Bazm contient la possibilité d’un imprévu. Bazm relate la façon dont onze interprètes peuvent dévier, peut-être, d’un objectif initial. Il y a là une idée d’incertitude, une palette d’émotions possibles très riche, dont les frontières sont poreuses et c’est cela qui m’intéresse.

Questionnant la notion de répertoire, et la façon dont il se construit et se légitime, Armin Hokmi place au centre de son travail le regard et la façon dont celui-ci se confronte à la scène, à la fois informé par l’expérience de ce qu’il connaît, ou sensible à la présence de l’incertain.

Bazm (repertoire) cherche à transmettre tout en jouant dans l’ espace de l’intraduisible.
De sa pièce Shiraz, acclamée en 2024, à Bazm (repertoire), Armin Hokmi poursuit en toute exigence une recherche sur la dimension profonde de la danse : Chaque pièce est pour moi une façon de me confronter avec ce sujet fondamental qu’est le vocabulaire chorégraphique. Ou comment, au sein d’une entité, donner à chacun un rôle crucial sans que personne ne possède le savoir d’ensemble.

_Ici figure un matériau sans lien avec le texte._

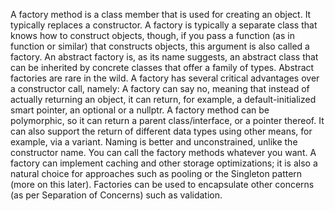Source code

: A factory method is a class member that is used for creating an object. It
typically replaces a constructor.
A factory is typically a separate class that knows how to construct
objects, though, if you pass a function (as in function or similar) that
constructs objects, this argument is also called a factory.
An abstract factory is, as its name suggests, an abstract class that can be
inherited by concrete classes that offer a family of types. Abstract
factories are rare in the wild.
A factory has several critical advantages over a constructor call,
namely:
A factory can say no, meaning that instead of actually returning an
object, it can return, for example, a default-initialized smart pointer, an
optional<T> or a nullptr.
A factory method can be polymorphic, so it can return a parent
class/interface, or a pointer thereof. It can also support the return of
different data types using other means, for example, via a variant.
Naming is better and unconstrained, unlike the constructor name. You
can call the factory methods whatever you want.
A factory can implement caching and other storage optimizations; it is
also a natural choice for approaches such as pooling or the Singleton
pattern (more on this later).
Factories can be used to encapsulate other concerns (as per Separation of
Concerns) such as validation.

Travaillant dans la synchronicité, les onze interprètes de Bazm (repertoire) reconfigurent ensemble une façon d’exister dans la matière-temps. Lignes, figures géométriques, mouvements donnent à la danse son rôle fondamental : reconfigurer la façon dont l’oeil perçoit le corps.

Concevoir la danse c’est concevoir une forme indéterminée où les interprètes vont, pas à pas, s’engager dans une démarche de dépassement. Comme dans la nature, dont la beauté visible repose aussi sur une forme d’incertitude.